Collected data

+ + + + +

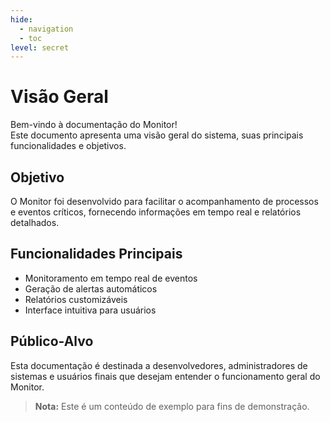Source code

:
 ```yaml
---
hide:
  - navigation
  - toc
level: secret
---
```


# Visão Geral

Bem-vindo à documentação do Monitor!  
Este documento apresenta uma visão geral do sistema, suas principais funcionalidades e objetivos.

## Objetivo

O Monitor foi desenvolvido para facilitar o acompanhamento de processos e eventos críticos, fornecendo informações em tempo real e relatórios detalhados.

## Funcionalidades Principais

- Monitoramento em tempo real de eventos
- Geração de alertas automáticos
- Relatórios customizáveis
- Interface intuitiva para usuários

## Público-Alvo

Esta documentação é destinada a desenvolvedores, administradores de sistemas e usuários finais que desejam entender o funcionamento geral do Monitor.

> **Nota:** Este é um conteúdo de exemplo para fins de demonstração.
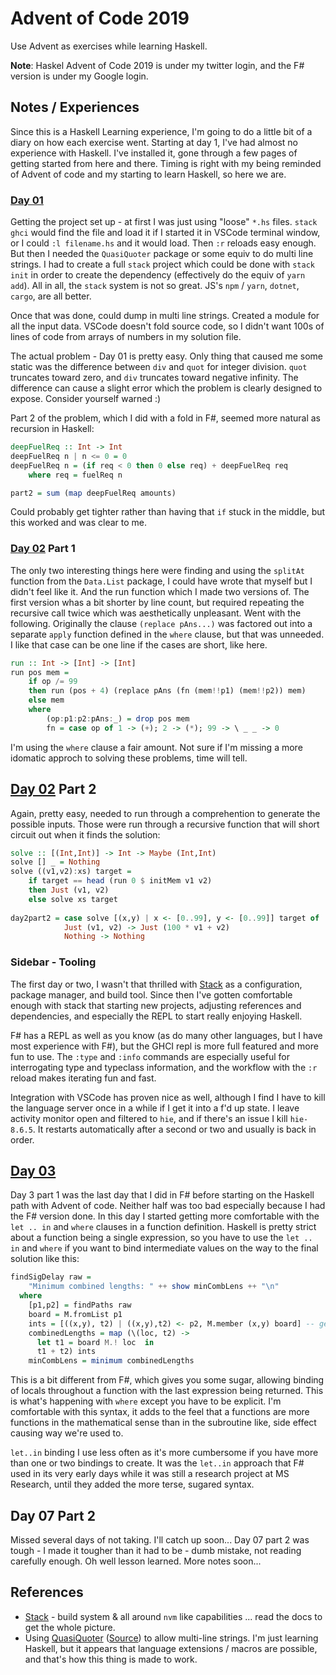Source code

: # Advent of Code 2019
Use Advent as exercises while learning Haskell.

**Note**: Haskel Advent of Code 2019 is under my twitter login, and the F# version is under my Google login.

## Notes / Experiences
Since this is a Haskell Learning experience, I'm going to do a little bit of a diary on how each exercise went. Starting at day 1, I've had almost no experience with Haskell. I've installed it, gone through a few pages of getting started from here and there. Timing is right with my being reminded of Advent of code and my starting to learn Haskell, so here we are.

### [Day 01](https://adventofcode.com/2019/day/1)
Getting the project set up - at first I was just using "loose" `*.hs` files. `stack ghci` would find the file and load it if I started it in VSCode terminal window, or I could `:l filename.hs` and it would load. Then `:r` reloads easy enough. But then I needed the `QuasiQuoter` package or some equiv to do multi line strings. I had to create a full `stack` project which could be done with `stack init` in order to create the dependency (effectively do the equiv of `yarn add`). All in all, the `stack` system is not so great. JS's `npm` / `yarn`, `dotnet`, `cargo`, are all better.

Once that was done, could dump in multi line strings. Created a module for all the input data. VSCode doesn't fold source code, so I didn't want 100s of lines of code from arrays of numbers in my solution file.

The actual problem - Day 01 is pretty easy. Only thing that caused me some static was the difference between `div` and `quot` for integer division. `quot` truncates toward zero, and `div` truncates toward negative infinity. The difference can cause a slight error which the problem is clearly designed to expose. Consider yourself warned :)

Part 2 of the problem, which I did with a fold in F#, seemed more natural as recursion in Haskell:

```Haskell
deepFuelReq :: Int -> Int
deepFuelReq n | n <= 0 = 0
deepFuelReq n = (if req < 0 then 0 else req) + deepFuelReq req
    where req = fuelReq n

part2 = sum (map deepFuelReq amounts)
```
Could probably get tighter rather than having that `if` stuck in the middle, but this worked and was clear to me.

### [Day 02](https://adventofcode.com/2019/day/2) Part 1
The only two interesting things here were finding and using the `splitAt` function from the `Data.List` package, I could have wrote that myself but I didn't feel like it. And the run function which I made two versions of. The first version whas a bit shorter by line count, but required repeating the recursive call twice which was aesthetically unpleasant. Went with the following. Originally the clause `(replace pAns...)` was factored out into a separate `apply` function defined in the `where` clause, but that was unneeded. I like that case can be one line if the cases are short, like here.

```Haskell
run :: Int -> [Int] -> [Int]
run pos mem =
    if op /= 99 
    then run (pos + 4) (replace pAns (fn (mem!!p1) (mem!!p2)) mem) 
    else mem
    where
        (op:p1:p2:pAns:_) = drop pos mem
        fn = case op of 1 -> (+); 2 -> (*); 99 -> \ _ _ -> 0
```
I'm using the `where` clause a fair amount. Not sure if I'm missing a more idomatic approch to solving these problems, time will tell.

## [Day 02](https://adventofcode.com/2019/day/2) Part 2
Again, pretty easy, needed to run through a comprehention to generate the possible inputs. Those were
run through a recursive function that will short circuit out when it finds the solution:

```Haskell
solve :: [(Int,Int)] -> Int -> Maybe (Int,Int)
solve [] _ = Nothing
solve ((v1,v2):xs) target =
    if target == head (run 0 $ initMem v1 v2)
    then Just (v1, v2)
    else solve xs target
    
day2part2 = case solve [(x,y) | x <- [0..99], y <- [0..99]] target of
            Just (v1, v2) -> Just (100 * v1 + v2)
            Nothing -> Nothing
```

### Sidebar - Tooling
The first day or two, I wasn't that thrilled with [Stack](https://docs.haskellstack.org/en/stable/GUIDE) as a configuration, package manager, and build tool. Since then I've gotten comfortable enough with stack that starting new projects, adjusting references and dependencies, and especially the REPL to start really enjoying Haskell.

F# has a REPL as well as you know (as do many other languages, but I have most experience with F#), but the GHCI repl is more full featured and more fun to use. The `:type` and `:info` commands are especially useful for interrogating type and typeclass information, and the workflow with the `:r` reload makes iterating fun and fast.

Integration with VSCode has proven nice as well, although I find I have to kill the language server once in a while if I get it into a f'd up state. I leave activity monitor open and filtered to `hie`, and if there's an issue I kill `hie-8.6.5`. It restarts automatically after a second or two and usually is back in order.

## [Day 03](https://adventofcode.com/2019/day/3)

Day 3 part 1 was the last day that I did in F# before starting on the Haskell path with Advent of code. Neither half was too bad especially because I had the F# version done. In this day I started getting more comfortable with the `let .. in` and `where` clauses in a function definition. Haskell is pretty strict about a function being a single expression, so you have to use the `let .. in` and `where` if you want to bind intermediate values on the way to the final solution like this:

```Haskell
findSigDelay raw =
    "Minimum combined lengths: " ++ show minCombLens ++ "\n"
  where
    [p1,p2] = findPaths raw
    board = M.fromList p1
    ints = [((x,y), t2) | ((x,y),t2) <- p2, M.member (x,y) board] -- gets you the intersections and p2 distances
    combinedLengths = map (\(loc, t2) -> 
      let t1 = board M.! loc  in
      t1 + t2) ints
    minCombLens = minimum combinedLengths
```

This is a bit different from F#, which gives you some sugar, allowing binding of locals throughout a function with the last expression being returned. This is what's happening with `where` except you have to be explicit. I'm comfortable with this syntax, it adds to the feel that a functions are more functions in the mathematical sense than in the subroutine like, side effect causing way we're used to.

`let..in` binding I use less often as it's more cumbersome if you have more than one or two bindings to create. It was the `let..in` approach that F# used in its very early days while it was still a research project at MS Research, until they added the more terse, sugared syntax.

## Day 07 Part 2
Missed several days of not taking. I'll catch up soon...
Day 07 part 2 was tough - I made it tougher than it had to be - dumb mistake, not reading carefully enough. Oh well lesson learned. More notes soon...

## References
* [Stack](https://docs.haskellstack.org/en/stable/GUIDE) - build system & all around `nvm` like capabilities ... read the docs to get the whole picture.
* Using [QuasiQuoter](http://hackage.haskell.org/package/string-qq) ([Source](git://github.com/audreyt/string-qq)) to allow multi-line strings. I'm just learning Haskell, but it appears that language extensions / macros are possible, and that's how this thing is made to work.

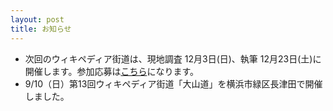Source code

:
 ```yaml
---
layout: post
title: お知らせ
---
```

- 次回のウィキペディア街道は、現地調査 12月3日(日)、執筆 12月23日(土)に開催します。参加応募は[こちら](http://wikipedia-road-14.peatix.com/)になります。
- 9/10（日）第13回ウィキペディア街道「大山道」を横浜市緑区長津田で開催しました。
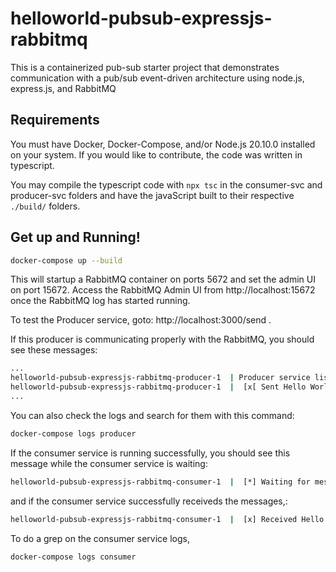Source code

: # helloworld-pubsub-expressjs-rabbitmq
This is a containerized pub-sub starter project that demonstrates communication with a pub/sub event-driven architecture using node.js, express.js, and RabbitMQ

## Requirements
You must have Docker, Docker-Compose, and/or Node.js 20.10.0 installed on your system.
If you would like to contribute, the code was written in typescript.

You may compile the typescript code with `npx tsc` in the consumer-svc and producer-svc folders and have the javaScript built to their respective `./build/` folders.


## Get up and Running!

```sh
docker-compose up --build
```

This will startup a RabbitMQ container on ports 5672 and set the admin UI on port 15672.  Access the RabbitMQ Admin UI from http://localhost:15672 once the RabbitMQ log has started running.

To test the Producer service, goto: http://localhost:3000/send .

If this producer is communicating properly with the RabbitMQ, you should see these messages:

```sh
...
helloworld-pubsub-expressjs-rabbitmq-producer-1  | Producer service listening at http://localhost:3000
helloworld-pubsub-expressjs-rabbitmq-producer-1  |  [x[ Sent Hello World
...
```

You can also check the logs and search for them with this command:

```sh
docker-compose logs producer
```

If the consumer service is running successfully, you should see this message while the consumer service is waiting:
```sh
helloworld-pubsub-expressjs-rabbitmq-consumer-1  |  [*] Waiting for messages in Hello. To exit press CTRL+C
```
and if the consumer service successfully receiveds the messages,:
```sh
helloworld-pubsub-expressjs-rabbitmq-consumer-1  |  [x] Received Hello World
```

To do a grep on the consumer service logs,
```sh
docker-compose logs consumer
```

+ + + + +

Work task:
Report the number of lines in the entries that hold the word "helloworld". Nothing else is wanted.

Answer to the problem:
5